THE TASK
Below are lines of data, and only some are wanted. Please repeat exactly those from the line that has "### - 디자인 패턴의 개요" through the line that has "전체 시스템 구조 설계 | 서브시스템에 속하는 컴포넌트들과 그 관계 설계".

RECORDS SUPPLIED
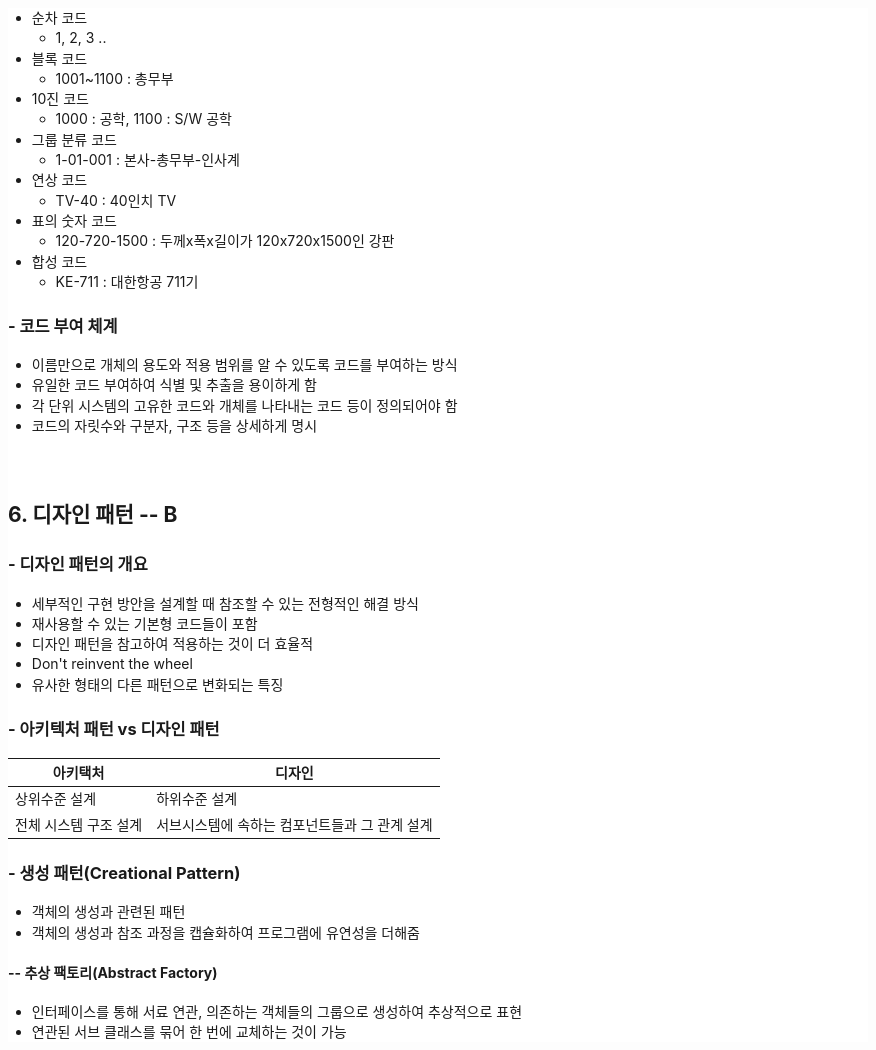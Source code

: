 - 순차 코드
    - 1, 2, 3 ..
- 블록 코드
    - 1001~1100 : 총무부
- 10진 코드
    - 1000 : 공학, 1100 : S/W 공학
- 그룹 분류 코드
    - 1-01-001 : 본사-총무부-인사계
- 연상 코드
    - TV-40 : 40인치 TV
- 표의 숫자 코드
    - 120-720-1500 : 두께x폭x길이가 120x720x1500인 강판
- 합성 코드
    - KE-711 : 대한항공 711기


### - 코드 부여 체계

- 이름만으로 개체의 용도와 적용 범위를 알 수 있도록 코드를 부여하는 방식
- 유일한 코드 부여하여 식별 및 추출을 용이하게 함
- 각 단위 시스템의 고유한 코드와 개체를 나타내는 코드 등이 정의되어야 함
- 코드의 자릿수와 구분자, 구조 등을 상세하게 명시


<br>

## 6. 디자인 패턴 -- B


### - 디자인 패턴의 개요

- 세부적인 구현 방안을 설계할 때 참조할 수 있는 전형적인 해결 방식
- 재사용할 수 있는 기본형 코드들이 포함
- 디자인 패턴을 참고하여 적용하는 것이 더 효율적
- Don't reinvent the wheel
- 유사한 형태의 다른 패턴으로 변화되는 특징


### - 아키텍처 패턴 vs 디자인 패턴

아키택처 | 디자인
--|--
상위수준 설계 | 하위수준 설계
전체 시스템 구조 설계 | 서브시스템에 속하는 컴포넌트들과 그 관계 설계


### - 생성 패턴(Creational Pattern)

- 객체의 생성과 관련된 패턴
- 객체의 생성과 참조 과정을 캡슐화하여 프로그램에 유연성을 더해줌

#### -- 추상 팩토리(Abstract Factory)

- 인터페이스를 통해 서료 연관, 의존하는 객체들의 그룹으로 생성하여 추상적으로 표현
- 연관된 서브 클래스를 묶어 한 번에 교체하는 것이 가능
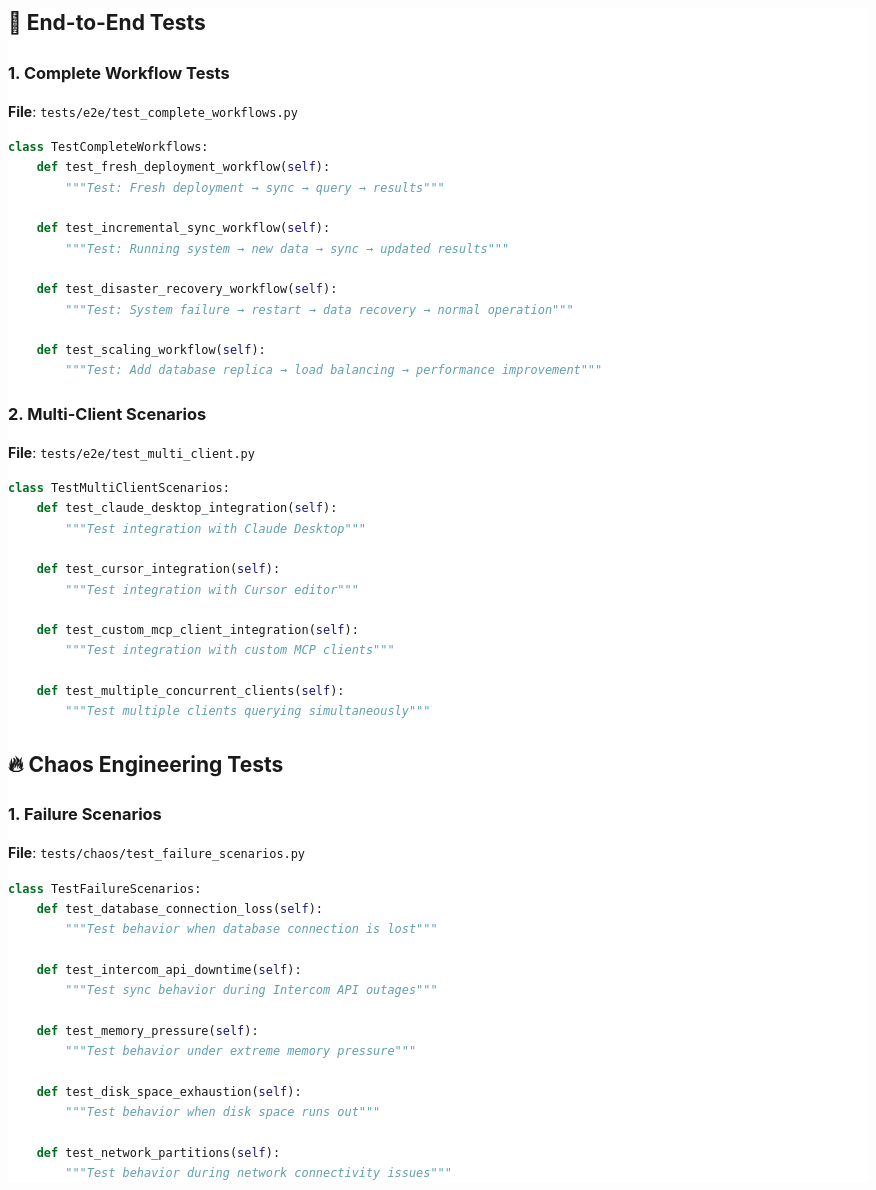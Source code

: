 ## 🌊 End-to-End Tests

### 1. Complete Workflow Tests
**File**: `tests/e2e/test_complete_workflows.py`

```python
class TestCompleteWorkflows:
    def test_fresh_deployment_workflow(self):
        """Test: Fresh deployment → sync → query → results"""
        
    def test_incremental_sync_workflow(self):
        """Test: Running system → new data → sync → updated results"""
        
    def test_disaster_recovery_workflow(self):
        """Test: System failure → restart → data recovery → normal operation"""
        
    def test_scaling_workflow(self):
        """Test: Add database replica → load balancing → performance improvement"""
```

### 2. Multi-Client Scenarios
**File**: `tests/e2e/test_multi_client.py`

```python
class TestMultiClientScenarios:
    def test_claude_desktop_integration(self):
        """Test integration with Claude Desktop"""
        
    def test_cursor_integration(self):
        """Test integration with Cursor editor"""
        
    def test_custom_mcp_client_integration(self):
        """Test integration with custom MCP clients"""
        
    def test_multiple_concurrent_clients(self):
        """Test multiple clients querying simultaneously"""
```

## 🔥 Chaos Engineering Tests

### 1. Failure Scenarios
**File**: `tests/chaos/test_failure_scenarios.py`

```python
class TestFailureScenarios:
    def test_database_connection_loss(self):
        """Test behavior when database connection is lost"""
        
    def test_intercom_api_downtime(self):
        """Test sync behavior during Intercom API outages"""
        
    def test_memory_pressure(self):
        """Test behavior under extreme memory pressure"""
        
    def test_disk_space_exhaustion(self):
        """Test behavior when disk space runs out"""
        
    def test_network_partitions(self):
        """Test behavior during network connectivity issues"""
```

RESULT FOR THIS TASK
### - 디자인 패턴의 개요

- 세부적인 구현 방안을 설계할 때 참조할 수 있는 전형적인 해결 방식
- 재사용할 수 있는 기본형 코드들이 포함
- 디자인 패턴을 참고하여 적용하는 것이 더 효율적
- Don't reinvent the wheel
- 유사한 형태의 다른 패턴으로 변화되는 특징


### - 아키텍처 패턴 vs 디자인 패턴

아키택처 | 디자인
--|--
상위수준 설계 | 하위수준 설계
전체 시스템 구조 설계 | 서브시스템에 속하는 컴포넌트들과 그 관계 설계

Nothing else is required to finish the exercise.